Il termine “Splatterpunk” è stato mal interpretato (e usato a sproposito) anche negli Stati Uniti, alla fine degli anni ottanta e inizio anni novanta. Il malinteso non era solo da parte dei critici letterari ma anche da parte di molti scrittori horror. Entrambi, credo, furono confusi dal termine in se stesso.
Quel che non compresero era che lo Splatterpunk era un atto di ribellione creativa. Durante gli anni 80, la narrativa horror era divenuta estremamente popolare negli Stati Uniti, e una buona fonte di guadagno per gli editori mainstream. Ma dopo dieci anni, buona parte delll’horror era divenuto commerciale, mal scritto, senza alcuna credibilità. Quindi, in maniera simile al movimento Punk alla fine degli anni 70, che rigettò la fiacchezza e la commercializzazione della musica rock, lo Splatterpunk tentò di rivitalizzare la letteratura horror facendola tornare alle proprie radici.
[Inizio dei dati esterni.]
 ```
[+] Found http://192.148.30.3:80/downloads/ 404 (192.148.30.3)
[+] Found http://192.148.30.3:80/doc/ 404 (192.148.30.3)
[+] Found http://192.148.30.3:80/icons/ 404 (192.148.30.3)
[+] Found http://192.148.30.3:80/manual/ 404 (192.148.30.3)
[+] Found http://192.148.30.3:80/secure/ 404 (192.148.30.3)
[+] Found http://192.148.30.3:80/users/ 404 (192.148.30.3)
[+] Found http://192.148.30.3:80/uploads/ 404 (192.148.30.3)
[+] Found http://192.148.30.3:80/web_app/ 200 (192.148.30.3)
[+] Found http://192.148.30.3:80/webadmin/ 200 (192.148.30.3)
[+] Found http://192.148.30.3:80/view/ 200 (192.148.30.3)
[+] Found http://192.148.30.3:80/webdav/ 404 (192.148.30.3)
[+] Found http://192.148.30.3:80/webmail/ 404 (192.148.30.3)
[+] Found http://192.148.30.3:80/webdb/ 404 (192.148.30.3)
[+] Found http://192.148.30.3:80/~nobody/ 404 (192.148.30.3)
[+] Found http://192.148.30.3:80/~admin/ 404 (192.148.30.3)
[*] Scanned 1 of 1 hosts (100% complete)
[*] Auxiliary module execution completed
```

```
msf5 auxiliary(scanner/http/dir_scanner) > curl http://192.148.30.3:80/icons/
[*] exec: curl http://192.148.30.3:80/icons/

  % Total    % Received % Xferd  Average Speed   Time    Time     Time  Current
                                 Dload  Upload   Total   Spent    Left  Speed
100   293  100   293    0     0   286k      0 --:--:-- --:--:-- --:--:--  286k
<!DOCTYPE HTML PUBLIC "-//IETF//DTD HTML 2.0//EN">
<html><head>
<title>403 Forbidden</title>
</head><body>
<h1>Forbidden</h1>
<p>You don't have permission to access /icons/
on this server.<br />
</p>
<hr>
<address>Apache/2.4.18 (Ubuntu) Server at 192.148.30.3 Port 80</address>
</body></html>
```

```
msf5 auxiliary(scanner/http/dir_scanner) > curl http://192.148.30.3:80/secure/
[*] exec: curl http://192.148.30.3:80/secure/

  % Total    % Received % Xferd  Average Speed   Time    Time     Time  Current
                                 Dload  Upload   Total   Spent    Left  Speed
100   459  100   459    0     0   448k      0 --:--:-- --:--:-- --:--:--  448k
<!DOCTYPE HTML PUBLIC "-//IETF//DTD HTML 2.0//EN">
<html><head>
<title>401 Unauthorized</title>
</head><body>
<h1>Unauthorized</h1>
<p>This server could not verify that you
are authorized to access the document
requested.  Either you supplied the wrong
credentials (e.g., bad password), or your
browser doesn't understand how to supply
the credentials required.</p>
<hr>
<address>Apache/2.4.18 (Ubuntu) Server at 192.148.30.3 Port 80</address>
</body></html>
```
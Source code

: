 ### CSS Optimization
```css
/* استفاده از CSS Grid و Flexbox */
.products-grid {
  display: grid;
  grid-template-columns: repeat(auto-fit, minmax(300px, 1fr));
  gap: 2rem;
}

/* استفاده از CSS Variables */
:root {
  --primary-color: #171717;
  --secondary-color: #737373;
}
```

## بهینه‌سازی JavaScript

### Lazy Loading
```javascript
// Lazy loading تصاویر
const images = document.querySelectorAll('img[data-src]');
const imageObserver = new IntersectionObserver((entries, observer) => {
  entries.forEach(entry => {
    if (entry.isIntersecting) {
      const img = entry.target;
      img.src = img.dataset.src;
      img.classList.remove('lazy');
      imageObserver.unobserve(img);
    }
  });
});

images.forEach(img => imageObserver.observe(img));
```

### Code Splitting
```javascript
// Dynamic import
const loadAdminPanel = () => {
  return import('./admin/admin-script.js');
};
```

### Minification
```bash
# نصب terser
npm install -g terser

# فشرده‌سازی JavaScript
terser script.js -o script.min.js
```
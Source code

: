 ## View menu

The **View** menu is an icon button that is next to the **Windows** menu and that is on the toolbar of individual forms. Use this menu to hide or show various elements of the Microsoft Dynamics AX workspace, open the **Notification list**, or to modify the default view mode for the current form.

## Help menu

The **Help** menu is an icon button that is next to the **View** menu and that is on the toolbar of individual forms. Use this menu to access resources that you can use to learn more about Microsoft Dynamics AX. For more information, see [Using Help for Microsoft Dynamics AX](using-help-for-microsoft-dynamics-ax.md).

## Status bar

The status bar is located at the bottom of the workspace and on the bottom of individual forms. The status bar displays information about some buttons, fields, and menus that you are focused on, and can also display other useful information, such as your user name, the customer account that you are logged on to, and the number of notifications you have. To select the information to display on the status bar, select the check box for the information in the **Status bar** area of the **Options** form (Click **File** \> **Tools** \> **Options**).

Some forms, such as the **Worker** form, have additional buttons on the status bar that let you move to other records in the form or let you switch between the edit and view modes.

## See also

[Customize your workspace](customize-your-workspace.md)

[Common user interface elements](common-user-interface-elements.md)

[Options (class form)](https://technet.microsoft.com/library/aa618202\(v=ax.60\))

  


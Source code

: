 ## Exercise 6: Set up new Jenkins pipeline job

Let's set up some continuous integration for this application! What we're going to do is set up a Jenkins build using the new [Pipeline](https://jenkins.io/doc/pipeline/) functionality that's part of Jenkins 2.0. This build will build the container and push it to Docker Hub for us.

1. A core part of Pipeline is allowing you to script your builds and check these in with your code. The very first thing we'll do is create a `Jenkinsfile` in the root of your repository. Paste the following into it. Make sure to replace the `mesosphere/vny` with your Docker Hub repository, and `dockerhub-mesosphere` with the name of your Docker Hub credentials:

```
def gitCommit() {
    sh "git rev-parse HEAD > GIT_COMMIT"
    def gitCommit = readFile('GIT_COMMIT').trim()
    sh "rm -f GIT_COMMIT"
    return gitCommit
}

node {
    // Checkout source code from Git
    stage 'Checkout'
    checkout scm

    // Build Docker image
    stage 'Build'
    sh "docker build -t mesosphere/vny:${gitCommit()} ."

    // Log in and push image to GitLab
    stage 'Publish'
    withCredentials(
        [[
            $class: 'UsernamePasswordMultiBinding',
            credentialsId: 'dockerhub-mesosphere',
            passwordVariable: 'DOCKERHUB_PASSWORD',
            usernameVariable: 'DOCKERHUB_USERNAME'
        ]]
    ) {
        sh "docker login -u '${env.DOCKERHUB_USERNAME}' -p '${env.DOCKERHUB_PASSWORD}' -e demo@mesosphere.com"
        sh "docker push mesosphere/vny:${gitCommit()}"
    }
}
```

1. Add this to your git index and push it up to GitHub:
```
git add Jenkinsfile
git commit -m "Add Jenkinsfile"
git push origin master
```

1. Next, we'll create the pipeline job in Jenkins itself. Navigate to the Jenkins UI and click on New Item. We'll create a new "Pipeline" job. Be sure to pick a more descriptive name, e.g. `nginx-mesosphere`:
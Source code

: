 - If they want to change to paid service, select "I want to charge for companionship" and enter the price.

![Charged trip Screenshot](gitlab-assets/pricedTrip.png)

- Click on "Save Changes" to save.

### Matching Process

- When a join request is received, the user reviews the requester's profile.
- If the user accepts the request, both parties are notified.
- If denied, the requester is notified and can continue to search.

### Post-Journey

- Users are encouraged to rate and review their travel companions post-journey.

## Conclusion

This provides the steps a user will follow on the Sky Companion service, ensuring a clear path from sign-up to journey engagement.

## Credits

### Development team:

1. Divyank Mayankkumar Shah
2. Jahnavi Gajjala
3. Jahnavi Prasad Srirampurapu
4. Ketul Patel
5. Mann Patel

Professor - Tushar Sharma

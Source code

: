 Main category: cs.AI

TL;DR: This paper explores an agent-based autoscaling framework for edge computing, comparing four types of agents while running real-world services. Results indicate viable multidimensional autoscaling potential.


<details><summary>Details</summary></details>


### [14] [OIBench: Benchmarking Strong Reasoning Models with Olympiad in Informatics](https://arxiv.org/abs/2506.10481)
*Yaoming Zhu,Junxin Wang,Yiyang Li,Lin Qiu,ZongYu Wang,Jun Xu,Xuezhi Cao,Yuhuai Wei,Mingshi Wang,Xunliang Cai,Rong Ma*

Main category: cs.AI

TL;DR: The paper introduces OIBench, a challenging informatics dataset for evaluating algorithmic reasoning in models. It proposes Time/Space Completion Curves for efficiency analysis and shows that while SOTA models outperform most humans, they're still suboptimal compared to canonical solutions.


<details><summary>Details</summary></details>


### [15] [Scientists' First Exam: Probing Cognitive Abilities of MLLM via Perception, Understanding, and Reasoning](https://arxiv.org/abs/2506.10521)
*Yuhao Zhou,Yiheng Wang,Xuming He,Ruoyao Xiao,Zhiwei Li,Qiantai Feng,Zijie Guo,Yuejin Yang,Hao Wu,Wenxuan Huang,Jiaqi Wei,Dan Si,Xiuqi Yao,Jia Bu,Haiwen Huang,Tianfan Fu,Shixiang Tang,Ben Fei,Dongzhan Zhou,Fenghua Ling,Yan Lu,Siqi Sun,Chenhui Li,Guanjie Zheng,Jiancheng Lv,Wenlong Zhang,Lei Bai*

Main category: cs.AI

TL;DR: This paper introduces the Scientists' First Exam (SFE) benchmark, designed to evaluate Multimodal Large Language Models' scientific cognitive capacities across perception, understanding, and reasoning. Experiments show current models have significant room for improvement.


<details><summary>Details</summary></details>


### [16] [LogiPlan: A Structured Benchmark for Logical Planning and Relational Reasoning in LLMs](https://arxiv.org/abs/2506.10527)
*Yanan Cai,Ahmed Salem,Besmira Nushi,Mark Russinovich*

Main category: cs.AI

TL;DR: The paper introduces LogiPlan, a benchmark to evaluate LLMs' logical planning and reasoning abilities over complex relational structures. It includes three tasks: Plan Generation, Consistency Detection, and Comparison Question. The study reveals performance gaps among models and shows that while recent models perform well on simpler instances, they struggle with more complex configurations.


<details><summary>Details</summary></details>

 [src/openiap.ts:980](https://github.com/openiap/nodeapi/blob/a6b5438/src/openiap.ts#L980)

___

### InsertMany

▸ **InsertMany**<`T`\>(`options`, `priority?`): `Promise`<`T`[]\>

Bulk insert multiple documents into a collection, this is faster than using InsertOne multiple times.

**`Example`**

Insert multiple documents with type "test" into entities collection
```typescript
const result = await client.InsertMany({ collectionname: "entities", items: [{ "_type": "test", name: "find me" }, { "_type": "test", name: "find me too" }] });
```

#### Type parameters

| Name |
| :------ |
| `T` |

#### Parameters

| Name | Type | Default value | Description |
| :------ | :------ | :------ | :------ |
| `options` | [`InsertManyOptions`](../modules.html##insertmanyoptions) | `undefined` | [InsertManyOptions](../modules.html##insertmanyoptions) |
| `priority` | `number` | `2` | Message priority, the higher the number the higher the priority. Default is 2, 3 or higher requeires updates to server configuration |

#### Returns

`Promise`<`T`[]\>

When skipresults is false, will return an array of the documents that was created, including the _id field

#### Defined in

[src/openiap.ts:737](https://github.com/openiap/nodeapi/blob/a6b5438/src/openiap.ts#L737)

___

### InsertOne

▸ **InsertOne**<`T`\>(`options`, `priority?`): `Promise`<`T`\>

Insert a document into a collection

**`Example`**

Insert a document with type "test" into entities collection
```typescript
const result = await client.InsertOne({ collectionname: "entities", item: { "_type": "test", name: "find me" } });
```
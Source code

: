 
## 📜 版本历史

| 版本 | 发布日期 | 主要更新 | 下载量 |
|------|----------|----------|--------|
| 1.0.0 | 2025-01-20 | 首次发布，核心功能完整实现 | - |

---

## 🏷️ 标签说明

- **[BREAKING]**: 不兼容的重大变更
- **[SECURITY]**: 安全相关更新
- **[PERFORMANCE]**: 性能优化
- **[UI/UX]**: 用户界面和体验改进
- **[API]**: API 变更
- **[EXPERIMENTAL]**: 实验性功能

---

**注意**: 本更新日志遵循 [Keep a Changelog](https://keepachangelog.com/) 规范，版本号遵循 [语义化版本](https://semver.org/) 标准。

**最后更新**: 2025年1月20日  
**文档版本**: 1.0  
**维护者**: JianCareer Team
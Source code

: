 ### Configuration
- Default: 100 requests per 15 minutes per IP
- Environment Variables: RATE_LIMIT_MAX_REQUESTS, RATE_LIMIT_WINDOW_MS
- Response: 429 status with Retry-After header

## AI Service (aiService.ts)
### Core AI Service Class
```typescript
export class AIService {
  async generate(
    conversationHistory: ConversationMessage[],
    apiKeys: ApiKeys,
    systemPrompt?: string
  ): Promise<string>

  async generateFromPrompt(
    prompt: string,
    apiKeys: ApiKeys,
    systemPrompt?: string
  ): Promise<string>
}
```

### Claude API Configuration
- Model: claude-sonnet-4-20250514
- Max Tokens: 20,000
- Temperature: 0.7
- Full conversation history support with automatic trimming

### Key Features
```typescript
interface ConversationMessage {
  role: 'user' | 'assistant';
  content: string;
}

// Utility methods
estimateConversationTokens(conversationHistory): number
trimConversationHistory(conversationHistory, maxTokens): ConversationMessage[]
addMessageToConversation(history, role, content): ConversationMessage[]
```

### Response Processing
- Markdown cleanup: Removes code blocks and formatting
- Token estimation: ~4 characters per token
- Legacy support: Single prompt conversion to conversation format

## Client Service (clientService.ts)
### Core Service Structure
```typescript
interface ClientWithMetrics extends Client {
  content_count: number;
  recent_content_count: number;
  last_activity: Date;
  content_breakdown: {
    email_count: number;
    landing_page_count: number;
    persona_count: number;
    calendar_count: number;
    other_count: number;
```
Il risultato fu fiction ben scritta e che andava dritto alle viscere, senza freni, che esibiva un’attitudine ribelle ed esaminava gli aspetti più oscuri dell’umanità. Che era esattamente ciò che autori come Burroughs, Thompson, Ellison e De Sade, o Clive Barker e così via, ottennero con le loro opere. Reagirono contro quello che ai tempi veniva considerato “buon gusto”. Ma non sarebbero stati nulla senza il loro naturale talento e abilità di scrittura.
Non so come chiunque abbia potuto comparare gli autori “Splatterpunk ” agli autori “Cannibali”. A meno che, come tu suggerisci, chi lo ha fatto sia ignaro degli elementi coinvolti.
So che Paolo Di Orazio è uno scrittore, artista e musicista che viene considerato un importante creatore di fumetti horror italiani, libri e graphic novels. Il suo lavoro è sconosciuto negli Stati Uniti, sfortunatamente, non essendo disponibile in Inglese. Tuttavia ho letto alcune interviste online rilasciate da Paolo. E’ una persona che vorrei davvero incontrare!
2) Dopo il 1996, Book Of The Dead, Slob, The Cleanup e The Light At End vennero pubblicati in Italia. Nonostante ciò, se escludiamo Joe R, Lansdale, i cui libri sono usciti tutti anche da noi, non vi è mai stato un gran successo commerciale del genere. Cosa ci siamo persi in questi anni? Hai scoperto nuovi autori Splatterpunk?
Artisti Splatterpunk notevoli continuarono ad apparire durante gli anni novanta, anche se alcuni di loro non apprezzavano tale definizione, per ragioni personali o professionali.
Un autore eccellente e durissimo fu Richard Laymon (che Morì nel 2001). Laymon scrisse oltre 30 romanzi, come Quake nel 1995, e più di 60 racconti. Molti dei suoi lavori scritti tra gli anni 80 e 90 erano nella vena Splatterpunk.
Altri autori dei 90 che raccomanderei ai fan italiani dello Splatterpunk sono: Bentley Little, conosciuto per alcuni romanzi raccapriccianti (The Revelation del 1990) e racconti (Murmurous Haunts del 1997 è un ottima raccolta) John Connelly , un autore irlandese di romanzi polizieschi che sono divenuti best seller e un mio personale favorito. La sua narrativa è allo stesso tempo cupa e violentissima ed estremamente poetica. Le sue storie hanno un protagonista ricorrente, il detective privato Charlie Parker, che è spesso coinvolto in casi efferati, intrisi di aspetti occulti. Connelly è meritevole di essere scoperto. Ecco alcuni dei suoi romanzi: Anime Morte, Tutto ciò che muore e L’angelo delle ossa.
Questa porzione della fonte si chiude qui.